Marty Carpenter, spokesman at the Salt Lake Chamber, hadn't heard the news until he got a call from The Associated Press, but he was stoked to learn it.
"Great," Carpenter said. "We're very excited to host events like that."
Um, really? Shareholder meetings aren't exactly known for razzmatazz. They're where shareholders vote on things like approving the company's choice of accountant.
Well, OK. "This is not the 2002 Winter Olympics or anything like that," Carpenter acknowledged, before rattling off a list of attractions in the area: world-class ski resorts, mountain air, an expanding light rail, low unemployment and a diverse economy.

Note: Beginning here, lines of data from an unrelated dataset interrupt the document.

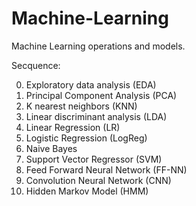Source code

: # Machine-Learning
Machine Learning operations and models.

Secquence:

0. Exploratory data analysis (EDA)
1. Principal Component Analysis (PCA)
2. K nearest neighbors (KNN)
3. Linear discriminant analysis (LDA)
4. Linear Regression (LR)
5. Logistic Regression (LogReg)
6. Naive Bayes
7. Support Vector Regressor (SVM)
8. Feed Forward Neural Network (FF-NN)
9. Convolution Neural Network (CNN)
10. Hidden Markov Model (HMM)
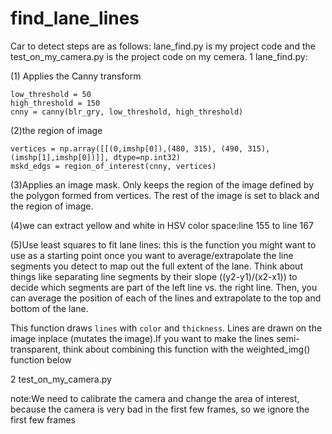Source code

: # find_lane_lines
Car to detect steps are as follows:
lane_find.py is my project code and the test_on_my_camera.py is the project code on my cemera.
1 lane_find.py:

(1) Applies the Canny transform

    low_threshold = 50
    high_threshold = 150
    cnny = canny(blr_gry, low_threshold, high_threshold)

(2)the region of image
    
    vertices = np.array([[(0,imshp[0]),(480, 315), (490, 315), (imshp[1],imshp[0])]], dtype=np.int32)
    mskd_edgs = region_of_interest(cnny, vertices)

(3)Applies an image mask.
    Only keeps the region of the image defined by the polygon  formed from vertices. The rest of the image is set to black and the region of image.

(4)we can extract yellow and white in HSV color space:line 155 to line 167

(5)Use least squares to fit lane lines:
    this is the function you might want to use as a starting point once you want to average/extrapolate the line segments you detect to map out the full extent of the lane.
    Think about things like separating line segments by their slope ((y2-y1)/(x2-x1)) to decide which segments are part of the left line vs. the right line.  Then, you can average the position of each of the lines and extrapolate to the top and bottom of the lane.
    
   This function draws `lines` with `color` and `thickness`.  Lines are drawn on the image inplace (mutates the image).If you want to make the lines semi-transparent, think about combining this function with the weighted_img() function below



2 test_on_my_camera.py

note:We need to calibrate the camera and change the area of interest, because the camera is very bad in the first few frames, so we ignore the first few frames
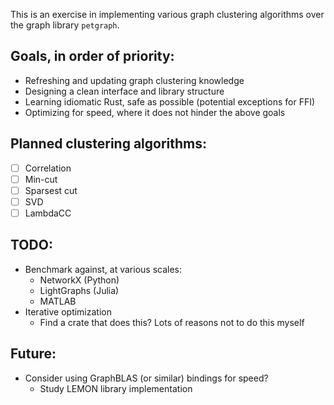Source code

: This is an exercise in implementing various graph clustering algorithms over the graph library `petgraph`.

## Goals, in order of priority:

* Refreshing and updating graph clustering knowledge
* Designing a clean interface and library structure
* Learning idiomatic Rust, safe as possible (potential exceptions for FFI)
* Optimizing for speed, where it does not hinder the above goals

## Planned clustering algorithms:

* [ ] Correlation
* [ ] Min-cut
* [ ] Sparsest cut
* [ ] SVD
* [ ] LambdaCC

## TODO:

* Benchmark against, at various scales:
  * NetworkX (Python)
  * LightGraphs (Julia)
  * MATLAB
* Iterative optimization
  * Find a crate that does this? Lots of reasons not to do this myself

## Future:

* Consider using GraphBLAS (or similar) bindings for speed?
  * Study LEMON library implementation
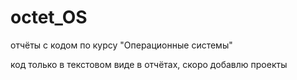 # octet_OS
отчёты с кодом по курсу "Операционные системы"

код только в текстовом виде в отчётах, скоро добавлю проекты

Since the financial crisis in 2008, shareholder meetings have often drawn protesters with placards bemoaning the banks' government bailout loans, foreclosures and high pay.
A group called 99% Power planned to caravan to Salt Lake City to protest at Wells Fargo's meeting on Tuesday, but was none too pleased about the change in venue, saying it was just the bank's attempt to avoid them.
"You can run, but you can't hide," it said in a statement.
Wells Fargo has been holdings its shareholder meetings in its headquarters city of San Francisco since at least 1999. Goldman, whose annual meeting isn't until May 23, has taken baby steps away from its traditional venue of lower Manhattan, until this year's giant leap. It moved to Jersey City for 2011 and 2012.
JPMorgan Chase has taken a similar tack. In 2011, it moved its annual meeting from New York to Columbus, Ohio. This year, it will be in Tampa, Fla., for the second year in a row.
Morgan Stanley had already moved its shareholder meeting out of Manhattan by the time the financial crisis imploded. This is the eighth year in a row that it will hold its meeting upstate in Westchester County.
Bank of America and Citigroup have been the exceptions. Bank of America has been meeting in its hometown of Charlotte, N.C., every year since 1998. Citigroup has been staying in its hometown of New York City since at least 1994, except for a foray to Dallas last year.